A Fermanagh born surgeon is one of the stars of a highly acclaimed medical programme which returned to TV this week. Surgeon Andrew Carrothers is starring in the new series of the BBC Two ‘Surgeons: At the Edge of Life’, which reveals the extraordinary and pioneering work of some of the country’s top surgeons.

Andrew’s decision to pursue a career as a surgeon in the area of trauma was motivated by his own traumatic past. In 1991, Andrew’s father Dougie Carrothers, an RUC Officer, was murdered by The Provisional IRA. Andrew was only 14 years old at the time.

‘Harrowing’

“These sorts of events are pretty harrowing in your childhood to say the least but I sort of felt from that point then I always wanted to do something that would maybe help people, in the trauma setting particularly,” Andrew told The Impartial Reporter.

A self-proclaimed “Fermanagh man through-through”, Andrew was brought up initially in Brookeborough but moved to Lisbellaw and then on to Enniskillen in his youth. Growing up during The Troubles in Northern Ireland, he noted that hearing stories of tragedy on the news became normal.

“When it comes to your own doorstep it’s unbelievable but it’s part of life in Northern Ireland and it’s horrendous. So yes it inspired me and it’s a huge drive in my life and the values my father had, he had an extremely strong worth ethic, I try and live that out.

“ Not only that, I impress it upon my own children,” said Andrew.

Brookeborough Primary School

As a child Andrew attended Brookeborough Primary School and later Portora Royal School before travelling further afield to Manchester for university.

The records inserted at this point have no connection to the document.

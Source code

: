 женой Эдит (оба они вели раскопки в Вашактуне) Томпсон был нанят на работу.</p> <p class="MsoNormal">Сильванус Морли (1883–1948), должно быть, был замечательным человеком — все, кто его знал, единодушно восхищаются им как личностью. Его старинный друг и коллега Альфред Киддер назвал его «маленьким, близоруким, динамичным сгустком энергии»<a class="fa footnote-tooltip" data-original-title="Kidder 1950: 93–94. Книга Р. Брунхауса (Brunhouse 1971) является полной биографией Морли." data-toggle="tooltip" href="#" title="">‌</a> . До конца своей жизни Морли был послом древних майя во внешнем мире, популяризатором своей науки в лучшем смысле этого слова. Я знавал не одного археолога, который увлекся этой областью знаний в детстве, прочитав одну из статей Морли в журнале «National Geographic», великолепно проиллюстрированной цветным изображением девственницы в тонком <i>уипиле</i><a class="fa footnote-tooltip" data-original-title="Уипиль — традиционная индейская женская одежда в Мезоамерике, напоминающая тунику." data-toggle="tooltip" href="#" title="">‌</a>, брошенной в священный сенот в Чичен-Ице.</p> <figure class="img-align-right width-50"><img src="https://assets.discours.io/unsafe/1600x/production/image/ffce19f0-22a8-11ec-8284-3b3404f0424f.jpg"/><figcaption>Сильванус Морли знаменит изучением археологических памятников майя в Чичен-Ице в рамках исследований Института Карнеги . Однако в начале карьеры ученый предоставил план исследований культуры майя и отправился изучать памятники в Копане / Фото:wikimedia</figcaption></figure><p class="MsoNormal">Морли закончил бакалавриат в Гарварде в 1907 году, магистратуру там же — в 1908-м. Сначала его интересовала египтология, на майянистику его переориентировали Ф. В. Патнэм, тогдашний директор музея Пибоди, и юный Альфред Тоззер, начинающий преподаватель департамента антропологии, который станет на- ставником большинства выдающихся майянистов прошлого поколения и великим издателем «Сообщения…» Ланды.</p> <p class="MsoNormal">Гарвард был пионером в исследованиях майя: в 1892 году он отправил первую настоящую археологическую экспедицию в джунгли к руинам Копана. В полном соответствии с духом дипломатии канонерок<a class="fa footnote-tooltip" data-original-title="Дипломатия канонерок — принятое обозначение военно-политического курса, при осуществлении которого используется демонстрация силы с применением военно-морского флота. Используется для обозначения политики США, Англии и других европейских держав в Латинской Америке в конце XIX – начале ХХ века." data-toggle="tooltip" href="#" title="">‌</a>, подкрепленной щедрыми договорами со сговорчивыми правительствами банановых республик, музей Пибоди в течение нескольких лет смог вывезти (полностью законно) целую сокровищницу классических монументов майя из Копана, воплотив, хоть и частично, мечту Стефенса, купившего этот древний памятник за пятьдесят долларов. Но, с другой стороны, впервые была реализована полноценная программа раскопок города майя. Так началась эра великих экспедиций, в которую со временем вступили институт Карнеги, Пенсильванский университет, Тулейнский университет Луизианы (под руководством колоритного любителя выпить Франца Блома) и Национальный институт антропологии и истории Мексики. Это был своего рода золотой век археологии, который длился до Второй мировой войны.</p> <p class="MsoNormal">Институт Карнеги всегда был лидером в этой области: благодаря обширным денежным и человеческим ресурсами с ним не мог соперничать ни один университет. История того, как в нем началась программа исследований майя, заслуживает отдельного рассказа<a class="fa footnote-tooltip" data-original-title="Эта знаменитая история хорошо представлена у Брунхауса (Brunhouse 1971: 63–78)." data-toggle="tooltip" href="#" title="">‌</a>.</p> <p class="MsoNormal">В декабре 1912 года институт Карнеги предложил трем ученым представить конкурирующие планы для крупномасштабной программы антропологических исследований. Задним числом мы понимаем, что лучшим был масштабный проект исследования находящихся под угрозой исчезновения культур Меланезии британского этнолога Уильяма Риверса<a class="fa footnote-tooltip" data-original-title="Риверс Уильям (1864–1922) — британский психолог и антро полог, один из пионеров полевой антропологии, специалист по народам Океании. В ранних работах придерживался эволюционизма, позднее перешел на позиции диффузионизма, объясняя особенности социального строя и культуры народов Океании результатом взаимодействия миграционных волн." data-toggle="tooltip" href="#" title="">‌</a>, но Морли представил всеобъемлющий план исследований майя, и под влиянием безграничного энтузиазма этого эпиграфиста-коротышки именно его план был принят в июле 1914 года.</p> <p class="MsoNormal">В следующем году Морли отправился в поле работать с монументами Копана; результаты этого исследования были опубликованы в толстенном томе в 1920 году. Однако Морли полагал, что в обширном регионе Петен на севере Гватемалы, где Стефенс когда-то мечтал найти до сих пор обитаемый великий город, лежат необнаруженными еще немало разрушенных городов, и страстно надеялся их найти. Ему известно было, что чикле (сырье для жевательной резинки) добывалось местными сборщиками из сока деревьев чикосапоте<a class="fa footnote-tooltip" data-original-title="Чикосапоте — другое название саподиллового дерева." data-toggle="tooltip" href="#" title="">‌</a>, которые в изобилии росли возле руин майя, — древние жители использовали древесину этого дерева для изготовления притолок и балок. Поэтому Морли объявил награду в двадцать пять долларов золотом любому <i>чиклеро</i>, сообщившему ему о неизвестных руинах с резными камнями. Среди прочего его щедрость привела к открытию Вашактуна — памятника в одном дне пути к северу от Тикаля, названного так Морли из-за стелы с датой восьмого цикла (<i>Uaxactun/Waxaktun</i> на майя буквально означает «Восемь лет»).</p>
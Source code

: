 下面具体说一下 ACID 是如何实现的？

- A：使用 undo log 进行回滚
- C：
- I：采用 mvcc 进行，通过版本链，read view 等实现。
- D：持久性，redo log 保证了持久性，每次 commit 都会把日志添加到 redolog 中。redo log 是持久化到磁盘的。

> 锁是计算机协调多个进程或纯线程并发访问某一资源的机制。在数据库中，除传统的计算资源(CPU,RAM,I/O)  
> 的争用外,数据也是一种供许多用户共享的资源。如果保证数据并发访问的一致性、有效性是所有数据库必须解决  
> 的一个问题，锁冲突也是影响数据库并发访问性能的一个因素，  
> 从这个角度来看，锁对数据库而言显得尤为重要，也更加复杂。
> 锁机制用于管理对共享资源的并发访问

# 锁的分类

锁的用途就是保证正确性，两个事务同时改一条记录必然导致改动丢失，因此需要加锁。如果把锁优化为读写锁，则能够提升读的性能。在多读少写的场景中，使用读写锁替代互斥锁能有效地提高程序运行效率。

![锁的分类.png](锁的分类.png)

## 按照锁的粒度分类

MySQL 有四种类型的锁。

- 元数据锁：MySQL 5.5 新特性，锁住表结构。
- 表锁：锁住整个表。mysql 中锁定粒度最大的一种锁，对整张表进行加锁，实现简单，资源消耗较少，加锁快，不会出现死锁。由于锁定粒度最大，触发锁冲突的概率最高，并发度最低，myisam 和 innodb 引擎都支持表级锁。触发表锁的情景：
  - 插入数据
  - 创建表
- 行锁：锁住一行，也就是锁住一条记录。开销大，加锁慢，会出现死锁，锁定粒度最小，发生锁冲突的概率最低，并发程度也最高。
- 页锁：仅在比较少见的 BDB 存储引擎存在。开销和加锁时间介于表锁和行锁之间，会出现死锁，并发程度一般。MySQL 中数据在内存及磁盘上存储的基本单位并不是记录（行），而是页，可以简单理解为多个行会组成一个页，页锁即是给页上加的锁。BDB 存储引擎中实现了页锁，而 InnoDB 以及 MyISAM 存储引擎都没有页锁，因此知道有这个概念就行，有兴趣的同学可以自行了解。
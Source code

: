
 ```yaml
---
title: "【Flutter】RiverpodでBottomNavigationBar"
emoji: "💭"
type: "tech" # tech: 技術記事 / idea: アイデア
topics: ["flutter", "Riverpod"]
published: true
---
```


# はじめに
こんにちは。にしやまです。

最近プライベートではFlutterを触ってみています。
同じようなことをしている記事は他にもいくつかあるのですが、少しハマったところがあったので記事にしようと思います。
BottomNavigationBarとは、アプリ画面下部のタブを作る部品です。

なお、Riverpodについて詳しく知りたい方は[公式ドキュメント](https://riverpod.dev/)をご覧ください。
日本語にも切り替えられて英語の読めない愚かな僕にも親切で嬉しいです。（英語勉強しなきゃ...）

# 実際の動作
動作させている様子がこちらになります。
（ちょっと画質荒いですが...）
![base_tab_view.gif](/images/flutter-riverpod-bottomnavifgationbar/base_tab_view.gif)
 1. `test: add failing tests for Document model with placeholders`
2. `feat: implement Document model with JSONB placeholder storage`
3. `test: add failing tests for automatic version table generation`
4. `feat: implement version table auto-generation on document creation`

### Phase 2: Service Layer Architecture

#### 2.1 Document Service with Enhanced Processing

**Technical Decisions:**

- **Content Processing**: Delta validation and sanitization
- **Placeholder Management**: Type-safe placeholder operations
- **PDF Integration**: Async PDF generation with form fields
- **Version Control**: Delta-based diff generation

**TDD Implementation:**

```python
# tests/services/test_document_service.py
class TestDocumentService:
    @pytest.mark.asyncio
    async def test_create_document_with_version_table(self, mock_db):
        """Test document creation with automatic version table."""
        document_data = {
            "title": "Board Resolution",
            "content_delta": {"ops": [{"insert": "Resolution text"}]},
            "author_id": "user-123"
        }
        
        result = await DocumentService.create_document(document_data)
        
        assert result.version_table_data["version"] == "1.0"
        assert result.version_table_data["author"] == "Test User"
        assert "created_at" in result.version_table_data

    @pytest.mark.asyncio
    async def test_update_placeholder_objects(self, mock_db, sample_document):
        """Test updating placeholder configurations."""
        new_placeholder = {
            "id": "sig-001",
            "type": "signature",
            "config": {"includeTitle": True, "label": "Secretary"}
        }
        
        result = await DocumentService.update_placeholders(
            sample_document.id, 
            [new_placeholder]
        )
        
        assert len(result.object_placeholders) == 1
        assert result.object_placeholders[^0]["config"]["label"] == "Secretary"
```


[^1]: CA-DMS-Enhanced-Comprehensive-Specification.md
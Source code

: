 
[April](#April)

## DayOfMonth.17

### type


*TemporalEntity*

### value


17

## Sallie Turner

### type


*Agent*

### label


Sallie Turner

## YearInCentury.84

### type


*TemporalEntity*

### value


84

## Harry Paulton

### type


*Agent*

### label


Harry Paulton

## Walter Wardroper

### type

He completed his training in the city and then spent a year working in Sunnybrook Hospital in Toronto, Canada. For the last eight years Andrew has been working in Addenbrooke’s Hospital in Cambridge as a Consultant Trauma and Orthopaedic Surgeon.

In the first episode of ‘Surgeons: At the Edge of Life’, which aired on Tuesday (October 6) and is now available on BBC iPlayer, Andrew pushes at the boundaries of medical science with a complex operation that he has devised, called the Harrington Plus.

Frustrated by the lack of options for patients whose pelvis and hip bones have been badly weakened by cancer, Andrew added a crucial stage to an existing operation to enable cancer patients to walk again.

In the spotlight

Invented just four years ago, Andrew performs the 16th operation on 76-year-old Peter, a geologist who works at the British Museum.

Peter was living a full and active life when he suddenly collapsed at his home.

Peter had fractured his hip, and for the first time learned that he had prostate cancer.

The cancer had spread across his bones and weakened them so much that he faced being bed-bound for the rest of his life.

Andrew’s new operation should enable Peter to walk again, but it is a procedure with considerable risks including blockages in the lungs’ arteries and heavy blood loss.

Appearing on the BBC Two series is not the first time that Andrew has been put in the spotlight for his work. In 2013, Andrew made national news when he was flown down to Tilbury Docks to perform an amputation on an engineer who got his leg trapped in a crane mechanism over 100ft in the air.

“I had to take his leg off and then we got him out down the crane with the Fire Brigade and into the Air Ambulance and took him back to Addenbrooke’s so that was picked up by the national news,” said Andrew.

In retrospect

“Interestingly, a couple of months later, maybe six months later someone told me about a programme that had just aired on Casualty and it was basically the same story with a Northern Irish surgeon, right down to the accent, he had a Fermanagh accent.

“I hadn’t been involved in any of that, just literally a medical script writer had decided that this was a great opportunity so it’s quite funny, in retrospect.”

See Andrew at work in ‘Surgeons: At the Edge of Life’ which will continue for the next two weeks on Tuesday nights at 9pm on BBC Two.